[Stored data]

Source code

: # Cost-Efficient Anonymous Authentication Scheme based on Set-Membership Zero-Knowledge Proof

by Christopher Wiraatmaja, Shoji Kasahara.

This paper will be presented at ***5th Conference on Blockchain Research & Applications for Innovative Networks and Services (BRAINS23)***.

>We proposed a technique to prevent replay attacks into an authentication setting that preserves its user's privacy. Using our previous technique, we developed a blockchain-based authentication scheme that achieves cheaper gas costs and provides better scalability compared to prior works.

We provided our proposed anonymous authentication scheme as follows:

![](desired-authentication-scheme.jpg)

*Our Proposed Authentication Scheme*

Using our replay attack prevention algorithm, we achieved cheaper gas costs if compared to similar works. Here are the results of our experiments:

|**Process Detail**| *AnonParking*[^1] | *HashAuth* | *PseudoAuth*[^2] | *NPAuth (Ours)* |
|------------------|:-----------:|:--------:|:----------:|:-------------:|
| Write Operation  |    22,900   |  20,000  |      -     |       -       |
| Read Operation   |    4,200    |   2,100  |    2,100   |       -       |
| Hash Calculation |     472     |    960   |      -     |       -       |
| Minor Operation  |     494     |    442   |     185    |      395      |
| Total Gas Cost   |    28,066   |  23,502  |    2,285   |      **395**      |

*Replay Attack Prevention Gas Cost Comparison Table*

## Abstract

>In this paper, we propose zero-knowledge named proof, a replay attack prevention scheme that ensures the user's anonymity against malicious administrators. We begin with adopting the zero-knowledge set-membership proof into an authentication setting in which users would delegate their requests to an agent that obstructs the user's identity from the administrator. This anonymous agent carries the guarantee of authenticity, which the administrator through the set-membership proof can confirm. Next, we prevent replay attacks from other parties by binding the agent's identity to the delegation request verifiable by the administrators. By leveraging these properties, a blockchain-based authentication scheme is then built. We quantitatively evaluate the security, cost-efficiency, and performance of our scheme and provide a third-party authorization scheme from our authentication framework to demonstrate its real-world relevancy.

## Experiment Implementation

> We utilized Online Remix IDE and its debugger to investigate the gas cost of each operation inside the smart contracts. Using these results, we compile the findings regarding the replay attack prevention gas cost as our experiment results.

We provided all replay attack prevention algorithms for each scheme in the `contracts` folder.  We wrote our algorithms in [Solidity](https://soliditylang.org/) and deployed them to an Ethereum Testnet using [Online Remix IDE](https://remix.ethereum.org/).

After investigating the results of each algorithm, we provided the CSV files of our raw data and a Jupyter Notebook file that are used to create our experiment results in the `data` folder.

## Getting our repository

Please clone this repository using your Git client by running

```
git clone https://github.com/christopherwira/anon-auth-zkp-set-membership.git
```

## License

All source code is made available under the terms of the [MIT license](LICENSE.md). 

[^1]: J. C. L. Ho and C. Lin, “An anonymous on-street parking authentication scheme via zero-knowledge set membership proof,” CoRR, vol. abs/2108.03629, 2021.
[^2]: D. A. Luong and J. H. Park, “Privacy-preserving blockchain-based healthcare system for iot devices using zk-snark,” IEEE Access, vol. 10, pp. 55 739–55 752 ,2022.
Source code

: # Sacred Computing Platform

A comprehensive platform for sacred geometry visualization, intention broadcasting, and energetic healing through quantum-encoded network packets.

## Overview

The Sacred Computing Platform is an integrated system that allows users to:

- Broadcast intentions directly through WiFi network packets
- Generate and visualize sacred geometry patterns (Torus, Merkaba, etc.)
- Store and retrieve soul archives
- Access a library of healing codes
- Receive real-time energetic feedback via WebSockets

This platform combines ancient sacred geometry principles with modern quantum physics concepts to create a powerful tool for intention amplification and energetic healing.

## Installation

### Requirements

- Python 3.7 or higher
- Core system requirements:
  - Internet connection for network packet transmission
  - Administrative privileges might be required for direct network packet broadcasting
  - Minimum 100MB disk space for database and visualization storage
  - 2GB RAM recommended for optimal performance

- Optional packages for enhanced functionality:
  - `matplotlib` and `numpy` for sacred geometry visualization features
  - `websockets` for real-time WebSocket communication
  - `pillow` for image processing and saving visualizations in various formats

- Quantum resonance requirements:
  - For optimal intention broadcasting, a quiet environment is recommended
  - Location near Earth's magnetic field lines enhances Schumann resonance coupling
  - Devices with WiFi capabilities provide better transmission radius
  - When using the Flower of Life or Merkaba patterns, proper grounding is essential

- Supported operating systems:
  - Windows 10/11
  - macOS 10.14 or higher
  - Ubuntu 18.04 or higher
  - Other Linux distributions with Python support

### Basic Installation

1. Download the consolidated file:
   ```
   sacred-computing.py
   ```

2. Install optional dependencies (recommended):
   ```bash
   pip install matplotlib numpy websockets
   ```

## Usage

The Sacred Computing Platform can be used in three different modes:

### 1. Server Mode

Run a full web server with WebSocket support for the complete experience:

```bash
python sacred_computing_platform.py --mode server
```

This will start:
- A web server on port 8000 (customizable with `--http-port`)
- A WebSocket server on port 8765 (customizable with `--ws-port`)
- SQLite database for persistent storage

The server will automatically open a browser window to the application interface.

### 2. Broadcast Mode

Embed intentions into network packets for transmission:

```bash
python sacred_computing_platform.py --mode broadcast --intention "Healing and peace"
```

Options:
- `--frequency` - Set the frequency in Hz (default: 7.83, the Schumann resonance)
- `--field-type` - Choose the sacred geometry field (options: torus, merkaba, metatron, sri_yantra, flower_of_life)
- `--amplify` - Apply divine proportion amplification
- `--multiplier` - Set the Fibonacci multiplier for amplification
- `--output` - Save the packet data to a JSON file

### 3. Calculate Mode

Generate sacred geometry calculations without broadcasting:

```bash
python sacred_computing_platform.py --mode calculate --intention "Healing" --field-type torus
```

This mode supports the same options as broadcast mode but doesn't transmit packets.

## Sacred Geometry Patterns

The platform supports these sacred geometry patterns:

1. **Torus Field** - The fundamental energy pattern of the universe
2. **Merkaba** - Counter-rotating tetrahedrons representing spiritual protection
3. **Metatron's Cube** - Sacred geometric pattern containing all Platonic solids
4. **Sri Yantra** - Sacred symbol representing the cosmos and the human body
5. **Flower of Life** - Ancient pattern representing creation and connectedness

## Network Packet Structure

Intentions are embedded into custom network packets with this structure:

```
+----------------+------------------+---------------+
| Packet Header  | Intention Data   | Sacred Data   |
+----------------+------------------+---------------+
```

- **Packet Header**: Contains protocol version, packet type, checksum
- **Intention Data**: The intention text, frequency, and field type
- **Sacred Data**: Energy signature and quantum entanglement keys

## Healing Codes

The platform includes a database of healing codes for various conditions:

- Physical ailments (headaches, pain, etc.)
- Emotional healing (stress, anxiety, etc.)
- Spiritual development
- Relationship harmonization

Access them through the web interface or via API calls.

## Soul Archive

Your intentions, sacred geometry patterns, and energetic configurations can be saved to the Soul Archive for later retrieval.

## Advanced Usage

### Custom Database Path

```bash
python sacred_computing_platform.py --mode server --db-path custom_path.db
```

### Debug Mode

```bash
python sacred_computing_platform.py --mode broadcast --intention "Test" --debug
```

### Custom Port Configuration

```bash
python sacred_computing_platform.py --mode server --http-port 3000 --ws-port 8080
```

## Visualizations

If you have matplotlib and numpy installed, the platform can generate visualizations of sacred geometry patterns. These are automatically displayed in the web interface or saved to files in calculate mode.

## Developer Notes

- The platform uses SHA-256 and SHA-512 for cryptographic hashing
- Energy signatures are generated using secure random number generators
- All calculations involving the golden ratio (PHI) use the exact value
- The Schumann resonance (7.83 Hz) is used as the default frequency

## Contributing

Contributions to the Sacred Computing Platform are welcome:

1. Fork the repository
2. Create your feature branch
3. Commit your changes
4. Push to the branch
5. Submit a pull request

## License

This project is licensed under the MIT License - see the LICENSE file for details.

==

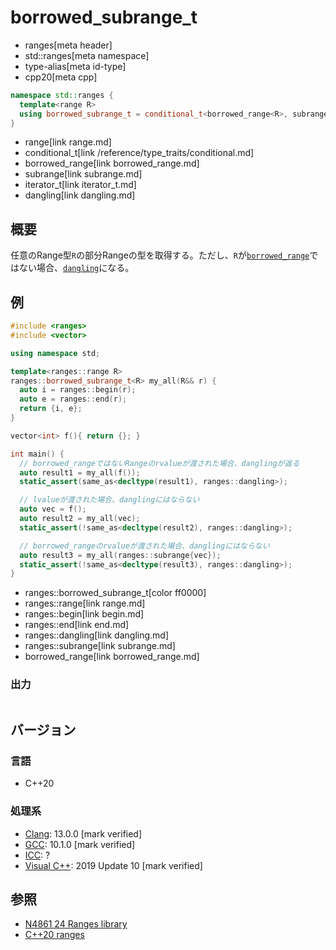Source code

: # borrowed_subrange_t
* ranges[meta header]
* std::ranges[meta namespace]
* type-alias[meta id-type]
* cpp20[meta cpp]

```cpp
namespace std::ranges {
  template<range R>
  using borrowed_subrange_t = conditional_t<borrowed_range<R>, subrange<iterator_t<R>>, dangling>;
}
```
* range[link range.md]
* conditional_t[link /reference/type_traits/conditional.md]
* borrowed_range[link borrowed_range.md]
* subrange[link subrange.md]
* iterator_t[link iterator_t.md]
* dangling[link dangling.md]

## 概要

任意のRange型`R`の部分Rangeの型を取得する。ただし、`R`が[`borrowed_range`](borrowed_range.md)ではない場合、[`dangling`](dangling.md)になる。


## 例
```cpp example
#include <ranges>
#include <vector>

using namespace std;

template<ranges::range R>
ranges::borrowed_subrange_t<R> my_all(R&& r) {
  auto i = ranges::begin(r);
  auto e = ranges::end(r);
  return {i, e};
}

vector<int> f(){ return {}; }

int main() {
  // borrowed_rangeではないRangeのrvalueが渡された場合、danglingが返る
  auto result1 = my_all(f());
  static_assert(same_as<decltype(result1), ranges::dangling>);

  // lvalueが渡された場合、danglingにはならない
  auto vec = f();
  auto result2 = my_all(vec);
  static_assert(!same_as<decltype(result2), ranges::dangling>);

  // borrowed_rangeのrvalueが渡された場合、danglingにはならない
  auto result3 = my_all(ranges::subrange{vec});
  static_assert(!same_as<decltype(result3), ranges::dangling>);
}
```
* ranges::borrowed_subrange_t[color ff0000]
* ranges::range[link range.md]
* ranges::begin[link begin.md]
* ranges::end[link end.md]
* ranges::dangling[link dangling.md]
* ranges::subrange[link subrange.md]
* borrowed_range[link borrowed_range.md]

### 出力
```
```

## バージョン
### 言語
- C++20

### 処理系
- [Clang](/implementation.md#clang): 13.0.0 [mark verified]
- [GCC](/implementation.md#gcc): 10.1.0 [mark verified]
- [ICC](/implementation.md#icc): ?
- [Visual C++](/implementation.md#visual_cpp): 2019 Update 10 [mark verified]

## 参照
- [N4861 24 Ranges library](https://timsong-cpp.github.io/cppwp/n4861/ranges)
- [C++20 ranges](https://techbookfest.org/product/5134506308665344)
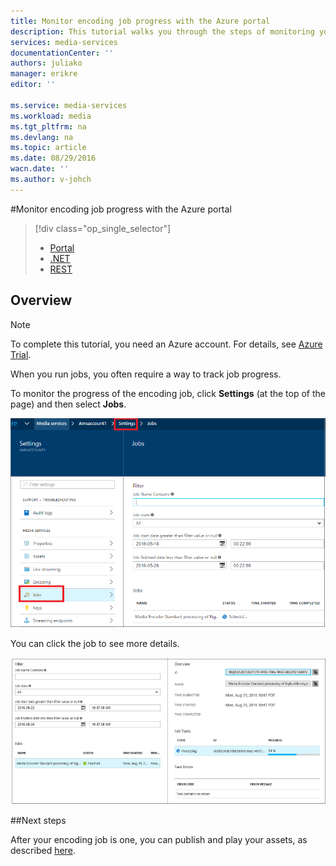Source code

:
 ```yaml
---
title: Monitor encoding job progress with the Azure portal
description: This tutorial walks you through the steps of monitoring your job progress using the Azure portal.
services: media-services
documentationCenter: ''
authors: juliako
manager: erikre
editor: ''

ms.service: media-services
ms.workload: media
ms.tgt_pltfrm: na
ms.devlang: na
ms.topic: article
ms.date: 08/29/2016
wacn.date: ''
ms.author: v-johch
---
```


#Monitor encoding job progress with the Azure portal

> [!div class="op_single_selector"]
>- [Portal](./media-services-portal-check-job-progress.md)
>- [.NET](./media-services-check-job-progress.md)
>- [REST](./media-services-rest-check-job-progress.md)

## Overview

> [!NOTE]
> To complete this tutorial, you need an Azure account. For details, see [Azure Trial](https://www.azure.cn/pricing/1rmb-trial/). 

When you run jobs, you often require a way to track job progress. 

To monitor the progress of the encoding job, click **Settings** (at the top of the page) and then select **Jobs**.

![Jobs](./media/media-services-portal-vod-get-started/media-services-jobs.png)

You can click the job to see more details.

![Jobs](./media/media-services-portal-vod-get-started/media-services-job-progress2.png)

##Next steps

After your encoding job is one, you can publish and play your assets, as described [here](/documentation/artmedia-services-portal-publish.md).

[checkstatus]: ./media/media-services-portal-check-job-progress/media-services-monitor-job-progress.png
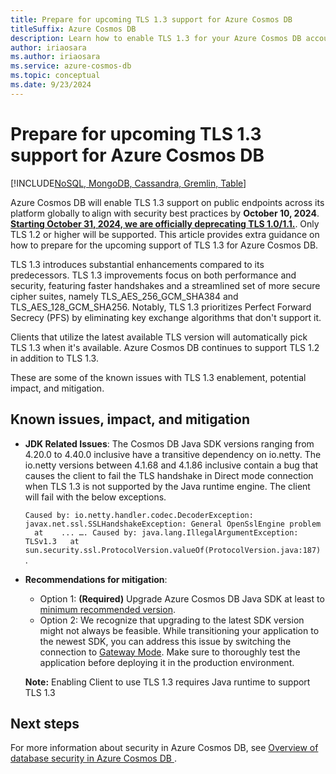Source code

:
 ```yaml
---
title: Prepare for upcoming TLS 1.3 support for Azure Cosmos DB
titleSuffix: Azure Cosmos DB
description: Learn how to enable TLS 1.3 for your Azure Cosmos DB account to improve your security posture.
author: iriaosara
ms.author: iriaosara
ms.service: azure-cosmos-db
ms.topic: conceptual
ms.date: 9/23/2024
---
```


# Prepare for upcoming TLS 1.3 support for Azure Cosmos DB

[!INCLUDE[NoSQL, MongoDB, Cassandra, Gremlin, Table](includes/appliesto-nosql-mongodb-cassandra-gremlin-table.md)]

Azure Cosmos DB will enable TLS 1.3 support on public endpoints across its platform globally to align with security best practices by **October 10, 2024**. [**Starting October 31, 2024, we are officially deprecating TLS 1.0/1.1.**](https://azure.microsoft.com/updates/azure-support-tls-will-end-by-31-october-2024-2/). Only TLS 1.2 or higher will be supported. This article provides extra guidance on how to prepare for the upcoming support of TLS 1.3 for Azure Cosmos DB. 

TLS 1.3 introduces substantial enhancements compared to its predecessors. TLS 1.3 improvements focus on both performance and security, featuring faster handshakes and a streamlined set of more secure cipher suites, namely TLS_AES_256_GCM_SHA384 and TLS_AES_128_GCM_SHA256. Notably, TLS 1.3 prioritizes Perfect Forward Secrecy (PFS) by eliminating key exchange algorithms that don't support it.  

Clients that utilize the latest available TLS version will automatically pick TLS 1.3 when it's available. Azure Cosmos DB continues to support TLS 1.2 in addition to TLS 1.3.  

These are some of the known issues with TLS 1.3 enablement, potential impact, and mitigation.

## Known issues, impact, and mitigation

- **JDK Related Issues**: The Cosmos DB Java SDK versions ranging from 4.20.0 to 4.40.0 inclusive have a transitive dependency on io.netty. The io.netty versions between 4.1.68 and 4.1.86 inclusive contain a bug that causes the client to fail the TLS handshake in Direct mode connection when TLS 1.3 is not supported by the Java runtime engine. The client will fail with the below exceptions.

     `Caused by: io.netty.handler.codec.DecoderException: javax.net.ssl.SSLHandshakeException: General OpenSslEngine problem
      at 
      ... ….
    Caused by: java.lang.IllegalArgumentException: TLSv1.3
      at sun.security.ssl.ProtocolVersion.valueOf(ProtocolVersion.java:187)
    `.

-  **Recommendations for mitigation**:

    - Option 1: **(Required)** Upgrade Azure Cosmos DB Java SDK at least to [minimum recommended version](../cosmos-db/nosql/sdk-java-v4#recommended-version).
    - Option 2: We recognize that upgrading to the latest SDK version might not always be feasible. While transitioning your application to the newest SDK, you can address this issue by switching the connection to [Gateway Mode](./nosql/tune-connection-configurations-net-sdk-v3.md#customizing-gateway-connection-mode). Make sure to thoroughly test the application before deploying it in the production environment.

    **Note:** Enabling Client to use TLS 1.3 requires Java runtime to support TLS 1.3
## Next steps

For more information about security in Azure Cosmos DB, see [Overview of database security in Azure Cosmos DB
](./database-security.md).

- _TASK REQUIREMENTS_
Tally every line in these entries where the string "recommended" occurs. The tally alone is the answer.

- _ANSWER SPACE_
4